• **WORK TO COMPLETE**: In the records that come next, find every line with "than". Return those lines.

[Items from a dataset]
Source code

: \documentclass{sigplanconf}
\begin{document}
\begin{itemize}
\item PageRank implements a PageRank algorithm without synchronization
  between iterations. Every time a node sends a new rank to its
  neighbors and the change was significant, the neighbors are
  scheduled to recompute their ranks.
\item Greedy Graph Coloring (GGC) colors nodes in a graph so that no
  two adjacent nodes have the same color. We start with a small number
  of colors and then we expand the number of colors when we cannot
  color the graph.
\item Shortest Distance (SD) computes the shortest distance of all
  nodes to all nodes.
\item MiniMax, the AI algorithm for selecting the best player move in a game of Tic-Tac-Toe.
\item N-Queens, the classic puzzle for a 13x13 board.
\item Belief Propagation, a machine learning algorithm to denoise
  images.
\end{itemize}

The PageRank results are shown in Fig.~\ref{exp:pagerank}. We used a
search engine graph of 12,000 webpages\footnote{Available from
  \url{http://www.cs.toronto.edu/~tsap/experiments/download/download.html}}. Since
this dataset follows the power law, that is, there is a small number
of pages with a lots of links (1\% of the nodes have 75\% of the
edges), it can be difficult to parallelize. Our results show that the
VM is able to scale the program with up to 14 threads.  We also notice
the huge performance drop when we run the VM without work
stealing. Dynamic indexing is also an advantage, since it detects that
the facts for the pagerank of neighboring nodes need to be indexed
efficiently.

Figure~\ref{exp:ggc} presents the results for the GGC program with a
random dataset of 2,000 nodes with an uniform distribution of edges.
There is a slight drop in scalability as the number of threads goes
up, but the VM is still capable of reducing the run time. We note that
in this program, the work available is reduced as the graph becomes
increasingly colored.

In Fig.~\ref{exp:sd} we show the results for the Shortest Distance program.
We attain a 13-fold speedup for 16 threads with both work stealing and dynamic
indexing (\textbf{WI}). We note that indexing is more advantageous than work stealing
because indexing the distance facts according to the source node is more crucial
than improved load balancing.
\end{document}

• **COMPLETED EXERCISE**:
indexing (\textbf{WI}). We note that indexing is more advantageous than work stealing
than improved load balancing.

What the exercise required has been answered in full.